For more information on how these files are used in the database, see Input Files

Specification of Input Files

The location of the input files is specified at the top of the script:

COMPOUND_DICTIONARY_FILE = "Input\\compound_dictionary.json"
UNKNOWN_LIST_FILE = "Input\\unknown_list.json"
STOP_WORDS_FILE = "Input\\stop_words.json"

The default input files are used to build the compound dictionary which standardizes the names for the database.

If you wish to start from scratch with blank input files or use custom input files, then change the filenames to the name of the file you would like to use. If the file specified does not exist, then a new blank file will be created with that name.

IMPORTANT: The file locations specified above are for a Windows file system. For a Unix file system, you may need to change the directory syntax from backslashes to forward slashes.

NOTE: Never edit these files while the application is running, or the changes will be overwritten by the program.

Configure Inputs

Below the filename specifications is the configuration for the possible inputs of the application. When the script reads an unrecognized compound (a compound that is not already in any of the data structures) it will prompt the user for an input. The following lines specify which input strings correspond to valid commands:

INPUT_SAME = "="
INPUT_UNKNOWN = "unknown"
INPUT_STOP_WORDS = "sw"
INPUT_ADD_STOP_WORD = "add"
INPUT_PASS = "pass"
INPUT_UNDO = "u"
INPUT_SAVE = "save"
INPUT_QUIT = "quit"
INPUT_QUIT_WITHOUT_SAVING = "quit no save" 
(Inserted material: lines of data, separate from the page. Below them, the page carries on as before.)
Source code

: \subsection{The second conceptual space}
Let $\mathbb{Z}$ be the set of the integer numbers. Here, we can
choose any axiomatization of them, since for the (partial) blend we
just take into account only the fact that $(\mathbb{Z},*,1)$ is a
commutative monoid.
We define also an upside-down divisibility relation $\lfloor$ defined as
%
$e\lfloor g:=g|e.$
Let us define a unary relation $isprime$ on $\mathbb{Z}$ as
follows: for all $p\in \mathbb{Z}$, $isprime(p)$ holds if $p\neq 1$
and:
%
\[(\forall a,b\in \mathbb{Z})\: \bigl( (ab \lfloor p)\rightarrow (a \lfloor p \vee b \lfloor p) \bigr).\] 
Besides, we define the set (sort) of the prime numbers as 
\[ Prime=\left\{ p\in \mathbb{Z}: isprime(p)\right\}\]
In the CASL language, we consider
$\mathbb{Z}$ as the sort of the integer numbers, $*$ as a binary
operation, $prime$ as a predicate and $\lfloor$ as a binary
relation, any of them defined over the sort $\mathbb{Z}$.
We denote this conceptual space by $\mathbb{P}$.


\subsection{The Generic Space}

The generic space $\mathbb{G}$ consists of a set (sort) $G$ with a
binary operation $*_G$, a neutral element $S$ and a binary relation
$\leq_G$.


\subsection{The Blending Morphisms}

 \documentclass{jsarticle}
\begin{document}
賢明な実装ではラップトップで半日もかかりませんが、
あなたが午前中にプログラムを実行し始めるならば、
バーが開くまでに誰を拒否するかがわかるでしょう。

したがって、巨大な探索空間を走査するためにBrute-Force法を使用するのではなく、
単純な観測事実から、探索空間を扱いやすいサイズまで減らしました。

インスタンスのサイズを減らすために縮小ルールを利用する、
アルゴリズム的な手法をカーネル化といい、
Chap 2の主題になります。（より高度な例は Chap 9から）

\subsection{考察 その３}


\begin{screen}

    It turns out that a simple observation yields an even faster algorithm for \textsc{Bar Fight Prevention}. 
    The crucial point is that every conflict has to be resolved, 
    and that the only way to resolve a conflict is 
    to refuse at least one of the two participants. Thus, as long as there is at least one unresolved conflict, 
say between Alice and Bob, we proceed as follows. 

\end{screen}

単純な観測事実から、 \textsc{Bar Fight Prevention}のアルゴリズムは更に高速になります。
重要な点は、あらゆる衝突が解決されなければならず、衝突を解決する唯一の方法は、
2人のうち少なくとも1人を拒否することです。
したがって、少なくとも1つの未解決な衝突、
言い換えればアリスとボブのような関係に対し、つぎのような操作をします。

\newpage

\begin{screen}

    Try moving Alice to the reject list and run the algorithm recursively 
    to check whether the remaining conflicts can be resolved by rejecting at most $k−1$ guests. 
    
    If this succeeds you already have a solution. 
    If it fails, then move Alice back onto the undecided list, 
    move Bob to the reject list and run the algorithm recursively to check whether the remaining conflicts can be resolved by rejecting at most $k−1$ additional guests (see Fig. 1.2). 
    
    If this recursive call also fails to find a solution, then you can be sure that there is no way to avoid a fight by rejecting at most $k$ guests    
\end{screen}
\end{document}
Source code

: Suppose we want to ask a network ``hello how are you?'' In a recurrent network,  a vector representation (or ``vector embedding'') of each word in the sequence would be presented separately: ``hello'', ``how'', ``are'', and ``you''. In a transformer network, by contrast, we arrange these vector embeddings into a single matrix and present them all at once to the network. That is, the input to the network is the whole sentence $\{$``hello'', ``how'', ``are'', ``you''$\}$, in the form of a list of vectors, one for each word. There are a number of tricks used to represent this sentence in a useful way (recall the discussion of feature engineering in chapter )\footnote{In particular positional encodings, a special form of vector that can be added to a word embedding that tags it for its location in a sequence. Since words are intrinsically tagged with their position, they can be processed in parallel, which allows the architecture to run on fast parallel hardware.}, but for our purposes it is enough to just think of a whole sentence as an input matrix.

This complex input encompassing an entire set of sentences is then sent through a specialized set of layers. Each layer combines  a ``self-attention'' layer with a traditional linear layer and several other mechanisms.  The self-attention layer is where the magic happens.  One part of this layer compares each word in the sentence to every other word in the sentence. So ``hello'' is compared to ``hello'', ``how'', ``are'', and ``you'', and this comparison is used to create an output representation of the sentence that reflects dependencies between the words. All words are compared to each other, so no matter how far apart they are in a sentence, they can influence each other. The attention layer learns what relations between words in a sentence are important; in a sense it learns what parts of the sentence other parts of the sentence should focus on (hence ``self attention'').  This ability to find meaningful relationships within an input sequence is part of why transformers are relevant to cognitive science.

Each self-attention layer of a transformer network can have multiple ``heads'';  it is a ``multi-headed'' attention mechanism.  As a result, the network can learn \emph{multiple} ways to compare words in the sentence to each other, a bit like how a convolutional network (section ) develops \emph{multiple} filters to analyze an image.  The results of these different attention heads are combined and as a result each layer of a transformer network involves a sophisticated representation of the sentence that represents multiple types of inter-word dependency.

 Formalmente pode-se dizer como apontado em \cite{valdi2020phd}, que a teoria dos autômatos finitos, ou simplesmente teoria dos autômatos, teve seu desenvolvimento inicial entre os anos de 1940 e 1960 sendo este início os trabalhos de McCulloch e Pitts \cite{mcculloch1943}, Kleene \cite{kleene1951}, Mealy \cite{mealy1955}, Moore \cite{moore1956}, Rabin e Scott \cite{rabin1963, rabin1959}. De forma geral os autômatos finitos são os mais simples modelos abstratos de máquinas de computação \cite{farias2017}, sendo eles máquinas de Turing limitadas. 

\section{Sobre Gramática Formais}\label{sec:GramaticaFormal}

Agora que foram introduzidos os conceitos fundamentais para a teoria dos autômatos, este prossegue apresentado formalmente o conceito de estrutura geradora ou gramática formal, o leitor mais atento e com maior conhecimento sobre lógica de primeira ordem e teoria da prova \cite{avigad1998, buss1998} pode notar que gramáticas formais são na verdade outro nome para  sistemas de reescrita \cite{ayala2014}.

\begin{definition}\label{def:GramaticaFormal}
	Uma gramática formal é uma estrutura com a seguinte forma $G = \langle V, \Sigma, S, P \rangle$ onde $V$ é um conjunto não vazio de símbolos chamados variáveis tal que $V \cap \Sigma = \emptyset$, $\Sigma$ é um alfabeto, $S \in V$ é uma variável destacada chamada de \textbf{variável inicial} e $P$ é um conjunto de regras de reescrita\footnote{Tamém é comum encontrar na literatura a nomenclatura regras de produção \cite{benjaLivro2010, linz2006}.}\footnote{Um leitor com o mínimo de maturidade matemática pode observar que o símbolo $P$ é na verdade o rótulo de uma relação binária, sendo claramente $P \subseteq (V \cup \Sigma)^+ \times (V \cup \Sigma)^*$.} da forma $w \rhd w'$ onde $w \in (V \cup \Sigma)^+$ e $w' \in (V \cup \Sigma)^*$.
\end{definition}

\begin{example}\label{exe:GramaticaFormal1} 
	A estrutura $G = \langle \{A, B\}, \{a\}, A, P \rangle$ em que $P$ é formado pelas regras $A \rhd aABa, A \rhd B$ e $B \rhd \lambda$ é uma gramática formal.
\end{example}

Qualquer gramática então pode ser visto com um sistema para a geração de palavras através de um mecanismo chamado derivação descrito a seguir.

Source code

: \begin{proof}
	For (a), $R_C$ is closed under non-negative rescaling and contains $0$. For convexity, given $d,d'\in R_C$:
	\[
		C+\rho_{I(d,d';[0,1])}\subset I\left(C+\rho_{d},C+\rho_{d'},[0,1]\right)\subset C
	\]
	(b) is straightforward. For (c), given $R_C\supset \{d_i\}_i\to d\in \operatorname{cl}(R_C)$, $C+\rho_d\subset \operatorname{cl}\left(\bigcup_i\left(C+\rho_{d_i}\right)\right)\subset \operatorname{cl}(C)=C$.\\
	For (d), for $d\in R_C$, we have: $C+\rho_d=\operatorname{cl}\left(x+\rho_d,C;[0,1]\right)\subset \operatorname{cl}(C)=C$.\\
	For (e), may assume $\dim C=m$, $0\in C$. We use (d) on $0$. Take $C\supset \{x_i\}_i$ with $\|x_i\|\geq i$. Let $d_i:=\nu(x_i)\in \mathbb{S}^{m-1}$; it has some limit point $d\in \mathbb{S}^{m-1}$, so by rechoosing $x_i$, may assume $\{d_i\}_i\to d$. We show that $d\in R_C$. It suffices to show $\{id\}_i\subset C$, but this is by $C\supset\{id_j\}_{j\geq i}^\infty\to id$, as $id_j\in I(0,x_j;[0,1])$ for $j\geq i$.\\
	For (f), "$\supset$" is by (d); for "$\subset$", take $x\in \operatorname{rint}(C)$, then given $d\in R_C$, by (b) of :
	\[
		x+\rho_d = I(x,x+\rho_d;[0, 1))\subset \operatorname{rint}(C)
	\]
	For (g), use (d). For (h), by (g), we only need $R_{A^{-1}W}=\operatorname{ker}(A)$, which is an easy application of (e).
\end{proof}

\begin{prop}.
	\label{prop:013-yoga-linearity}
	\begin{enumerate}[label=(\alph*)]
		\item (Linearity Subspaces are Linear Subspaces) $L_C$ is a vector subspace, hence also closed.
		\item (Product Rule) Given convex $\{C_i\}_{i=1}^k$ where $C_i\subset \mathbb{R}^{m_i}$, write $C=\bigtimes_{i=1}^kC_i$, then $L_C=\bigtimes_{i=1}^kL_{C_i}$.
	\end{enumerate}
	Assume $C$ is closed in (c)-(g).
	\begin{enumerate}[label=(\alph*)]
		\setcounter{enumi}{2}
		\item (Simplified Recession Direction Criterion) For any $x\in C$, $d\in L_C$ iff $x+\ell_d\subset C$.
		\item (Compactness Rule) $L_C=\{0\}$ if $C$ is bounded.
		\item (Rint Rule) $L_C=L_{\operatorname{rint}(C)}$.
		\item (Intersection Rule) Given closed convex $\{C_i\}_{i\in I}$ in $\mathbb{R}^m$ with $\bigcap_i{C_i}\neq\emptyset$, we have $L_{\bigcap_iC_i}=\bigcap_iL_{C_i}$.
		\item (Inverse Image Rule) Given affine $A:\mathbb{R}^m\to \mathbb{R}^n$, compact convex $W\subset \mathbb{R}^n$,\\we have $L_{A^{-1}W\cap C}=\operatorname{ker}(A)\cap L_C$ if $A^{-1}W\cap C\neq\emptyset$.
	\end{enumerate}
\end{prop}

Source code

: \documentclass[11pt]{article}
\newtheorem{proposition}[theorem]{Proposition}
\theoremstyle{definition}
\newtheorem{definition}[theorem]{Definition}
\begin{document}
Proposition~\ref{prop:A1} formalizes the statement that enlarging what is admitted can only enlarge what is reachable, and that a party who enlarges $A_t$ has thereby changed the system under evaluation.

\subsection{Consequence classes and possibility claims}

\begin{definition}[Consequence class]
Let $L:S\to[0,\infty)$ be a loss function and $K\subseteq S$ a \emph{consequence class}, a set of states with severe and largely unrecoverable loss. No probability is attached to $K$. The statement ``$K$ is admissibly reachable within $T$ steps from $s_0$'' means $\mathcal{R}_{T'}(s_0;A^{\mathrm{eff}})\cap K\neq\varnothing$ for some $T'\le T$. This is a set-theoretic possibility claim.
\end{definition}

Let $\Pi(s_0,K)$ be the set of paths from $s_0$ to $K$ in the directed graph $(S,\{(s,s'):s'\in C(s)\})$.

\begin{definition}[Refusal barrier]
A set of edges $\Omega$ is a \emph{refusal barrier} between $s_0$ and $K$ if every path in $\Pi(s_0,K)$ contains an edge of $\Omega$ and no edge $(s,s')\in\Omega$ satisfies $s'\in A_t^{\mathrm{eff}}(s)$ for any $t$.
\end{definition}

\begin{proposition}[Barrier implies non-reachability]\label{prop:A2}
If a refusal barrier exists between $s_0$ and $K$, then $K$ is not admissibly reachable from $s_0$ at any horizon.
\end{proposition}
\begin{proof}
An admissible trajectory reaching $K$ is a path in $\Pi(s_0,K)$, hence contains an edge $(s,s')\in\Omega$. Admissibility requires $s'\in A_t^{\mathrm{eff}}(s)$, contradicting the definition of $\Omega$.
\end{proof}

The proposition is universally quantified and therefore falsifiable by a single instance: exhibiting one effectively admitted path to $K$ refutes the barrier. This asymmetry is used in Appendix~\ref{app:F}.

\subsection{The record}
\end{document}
Here is an explanation of every input option:

  • INPUT_SAME: Adds the current element to the dictionary exactly as it is. For example, "sodium chloride" would map to "sodium chloride".
  • INPUT_UNKNOWN: Adds the current element to the unknownList
  • INPUT_STOP_WORDS: Adds all words in the element to the stopWords list. (Ex. if the element is "well plate", then both "well" and "plate" will be added to the list).
  • INPUT_ADD_STOP_WORD: Adds a single word to the stopWord list. For example, using the default input "add", "add well" will append "well" to the stopWords list. The word added does not necessarily need to be a part of the element that the application is currently asking about.
  • INPUT_PASS: Skips all instances of the element in the current session, temporarily. Useful if you don't want to classify an element right away, and want to move on to the next one.
  • INPUT_UNDO: If the last input added to the unknownList or the dictionary, this command will undo that action and re-prompt for the last element. It will not remove elements from stopWords. This command is not 100% reliable, so the best way to undo a mistake is to EXIT THE APPLICATION and change the corresponding text/json file directly.
  • INPUT_SAVE: Saves changes to all of the data structures in their respective files. By default, this happens automatically after every step.
  • INPUT_QUIT: Saves changes and exits the script.
  • INPUT_QUIT_WITHOUT_SAVING: Quit without saving.
  • Any other input will result in a dictionary value being added to the dictionary, with the specified element as the key. For example, if the application prompts the user about "nacl", and the user enters "sodium chloride", then the key "nacl": "sodium chloride" will be added to the dictionary.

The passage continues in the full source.